### [Excerpts from a dataset]
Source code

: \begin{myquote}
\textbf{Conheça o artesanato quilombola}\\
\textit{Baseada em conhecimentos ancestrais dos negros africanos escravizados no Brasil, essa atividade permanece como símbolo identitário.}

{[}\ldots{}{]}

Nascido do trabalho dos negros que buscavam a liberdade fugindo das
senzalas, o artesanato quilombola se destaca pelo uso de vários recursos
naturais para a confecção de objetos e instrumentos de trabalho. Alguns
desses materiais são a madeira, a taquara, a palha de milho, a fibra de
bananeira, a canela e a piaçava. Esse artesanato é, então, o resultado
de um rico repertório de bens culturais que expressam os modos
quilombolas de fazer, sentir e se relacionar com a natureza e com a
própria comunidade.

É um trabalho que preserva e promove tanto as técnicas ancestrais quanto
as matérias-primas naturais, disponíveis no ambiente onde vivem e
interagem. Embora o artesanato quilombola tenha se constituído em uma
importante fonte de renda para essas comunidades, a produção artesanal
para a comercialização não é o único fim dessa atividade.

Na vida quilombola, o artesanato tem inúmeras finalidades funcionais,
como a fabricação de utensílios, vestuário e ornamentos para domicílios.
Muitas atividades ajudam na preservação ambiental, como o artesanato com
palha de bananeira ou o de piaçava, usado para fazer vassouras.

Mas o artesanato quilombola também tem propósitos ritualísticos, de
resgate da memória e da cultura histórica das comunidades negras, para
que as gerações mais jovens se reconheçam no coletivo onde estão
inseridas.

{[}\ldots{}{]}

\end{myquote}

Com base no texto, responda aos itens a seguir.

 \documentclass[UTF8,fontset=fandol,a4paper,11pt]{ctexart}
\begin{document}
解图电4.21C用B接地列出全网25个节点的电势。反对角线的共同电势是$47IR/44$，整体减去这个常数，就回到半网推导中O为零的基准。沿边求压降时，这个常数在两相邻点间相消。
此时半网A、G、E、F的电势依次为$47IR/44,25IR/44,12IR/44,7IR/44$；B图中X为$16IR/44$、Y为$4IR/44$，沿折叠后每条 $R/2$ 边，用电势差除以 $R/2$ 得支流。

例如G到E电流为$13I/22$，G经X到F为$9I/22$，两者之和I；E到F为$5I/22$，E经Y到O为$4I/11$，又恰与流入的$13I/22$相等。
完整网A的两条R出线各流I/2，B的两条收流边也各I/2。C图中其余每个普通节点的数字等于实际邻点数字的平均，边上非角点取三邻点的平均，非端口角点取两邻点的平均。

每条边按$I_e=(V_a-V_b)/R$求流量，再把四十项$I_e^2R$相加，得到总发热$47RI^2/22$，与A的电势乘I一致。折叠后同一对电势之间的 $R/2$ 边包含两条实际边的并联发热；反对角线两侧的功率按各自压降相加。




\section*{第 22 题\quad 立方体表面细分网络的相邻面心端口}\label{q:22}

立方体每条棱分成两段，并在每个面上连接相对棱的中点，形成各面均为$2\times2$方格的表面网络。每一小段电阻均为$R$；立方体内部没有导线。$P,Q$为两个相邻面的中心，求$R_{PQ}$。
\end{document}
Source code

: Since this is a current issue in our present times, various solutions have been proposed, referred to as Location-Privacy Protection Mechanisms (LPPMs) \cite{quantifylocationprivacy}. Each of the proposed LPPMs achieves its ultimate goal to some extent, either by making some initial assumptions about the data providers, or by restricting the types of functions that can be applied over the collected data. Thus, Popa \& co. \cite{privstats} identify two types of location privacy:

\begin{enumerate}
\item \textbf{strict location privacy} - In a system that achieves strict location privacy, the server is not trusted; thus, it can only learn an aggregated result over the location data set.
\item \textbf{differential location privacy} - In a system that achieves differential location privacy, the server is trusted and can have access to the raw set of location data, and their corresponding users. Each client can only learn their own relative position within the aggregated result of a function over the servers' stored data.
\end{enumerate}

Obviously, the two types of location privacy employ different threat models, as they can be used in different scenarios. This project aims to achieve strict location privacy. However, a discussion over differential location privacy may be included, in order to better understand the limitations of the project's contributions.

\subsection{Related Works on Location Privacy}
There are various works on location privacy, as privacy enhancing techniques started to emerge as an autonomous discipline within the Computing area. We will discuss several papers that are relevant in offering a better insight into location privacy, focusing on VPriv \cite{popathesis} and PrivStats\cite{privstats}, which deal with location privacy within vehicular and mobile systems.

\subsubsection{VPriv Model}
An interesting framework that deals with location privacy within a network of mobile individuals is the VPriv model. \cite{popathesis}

### [Task brief]
What's wanted here is every record, retyped exactly as shown above.

### [Your solution]
Source code

: \begin{myquote}
\textbf{Conheça o artesanato quilombola}\\
\textit{Baseada em conhecimentos ancestrais dos negros africanos escravizados no Brasil, essa atividade permanece como símbolo identitário.}

{[}\ldots{}{]}

Nascido do trabalho dos negros que buscavam a liberdade fugindo das
senzalas, o artesanato quilombola se destaca pelo uso de vários recursos
naturais para a confecção de objetos e instrumentos de trabalho. Alguns
desses materiais são a madeira, a taquara, a palha de milho, a fibra de
bananeira, a canela e a piaçava. Esse artesanato é, então, o resultado
de um rico repertório de bens culturais que expressam os modos
quilombolas de fazer, sentir e se relacionar com a natureza e com a
própria comunidade.

É um trabalho que preserva e promove tanto as técnicas ancestrais quanto
as matérias-primas naturais, disponíveis no ambiente onde vivem e
interagem. Embora o artesanato quilombola tenha se constituído em uma
importante fonte de renda para essas comunidades, a produção artesanal
para a comercialização não é o único fim dessa atividade.

Na vida quilombola, o artesanato tem inúmeras finalidades funcionais,
como a fabricação de utensílios, vestuário e ornamentos para domicílios.
Muitas atividades ajudam na preservação ambiental, como o artesanato com
palha de bananeira ou o de piaçava, usado para fazer vassouras.

Mas o artesanato quilombola também tem propósitos ritualísticos, de
resgate da memória e da cultura histórica das comunidades negras, para
que as gerações mais jovens se reconheçam no coletivo onde estão
inseridas.

{[}\ldots{}{]}

\end{myquote}

Com base no texto, responda aos itens a seguir.

 \documentclass[UTF8,fontset=fandol,a4paper,11pt]{ctexart}
\begin{document}
解图电4.21C用B接地列出全网25个节点的电势。反对角线的共同电势是$47IR/44$，整体减去这个常数，就回到半网推导中O为零的基准。沿边求压降时，这个常数在两相邻点间相消。
此时半网A、G、E、F的电势依次为$47IR/44,25IR/44,12IR/44,7IR/44$；B图中X为$16IR/44$、Y为$4IR/44$，沿折叠后每条 $R/2$ 边，用电势差除以 $R/2$ 得支流。

例如G到E电流为$13I/22$，G经X到F为$9I/22$，两者之和I；E到F为$5I/22$，E经Y到O为$4I/11$，又恰与流入的$13I/22$相等。
完整网A的两条R出线各流I/2，B的两条收流边也各I/2。C图中其余每个普通节点的数字等于实际邻点数字的平均，边上非角点取三邻点的平均，非端口角点取两邻点的平均。

每条边按$I_e=(V_a-V_b)/R$求流量，再把四十项$I_e^2R$相加，得到总发热$47RI^2/22$，与A的电势乘I一致。折叠后同一对电势之间的 $R/2$ 边包含两条实际边的并联发热；反对角线两侧的功率按各自压降相加。




\section*{第 22 题\quad 立方体表面细分网络的相邻面心端口}\label{q:22}

立方体每条棱分成两段，并在每个面上连接相对棱的中点，形成各面均为$2\times2$方格的表面网络。每一小段电阻均为$R$；立方体内部没有导线。$P,Q$为两个相邻面的中心，求$R_{PQ}$。
\end{document}
Source code

: Since this is a current issue in our present times, various solutions have been proposed, referred to as Location-Privacy Protection Mechanisms (LPPMs) \cite{quantifylocationprivacy}. Each of the proposed LPPMs achieves its ultimate goal to some extent, either by making some initial assumptions about the data providers, or by restricting the types of functions that can be applied over the collected data. Thus, Popa \& co. \cite{privstats} identify two types of location privacy:

\begin{enumerate}
\item \textbf{strict location privacy} - In a system that achieves strict location privacy, the server is not trusted; thus, it can only learn an aggregated result over the location data set.
\item \textbf{differential location privacy} - In a system that achieves differential location privacy, the server is trusted and can have access to the raw set of location data, and their corresponding users. Each client can only learn their own relative position within the aggregated result of a function over the servers' stored data.
\end{enumerate}

Obviously, the two types of location privacy employ different threat models, as they can be used in different scenarios. This project aims to achieve strict location privacy. However, a discussion over differential location privacy may be included, in order to better understand the limitations of the project's contributions.

\subsection{Related Works on Location Privacy}
There are various works on location privacy, as privacy enhancing techniques started to emerge as an autonomous discipline within the Computing area. We will discuss several papers that are relevant in offering a better insight into location privacy, focusing on VPriv \cite{popathesis} and PrivStats\cite{privstats}, which deal with location privacy within vehicular and mobile systems.

\subsubsection{VPriv Model}
An interesting framework that deals with location privacy within a network of mobile individuals is the VPriv model. \cite{popathesis}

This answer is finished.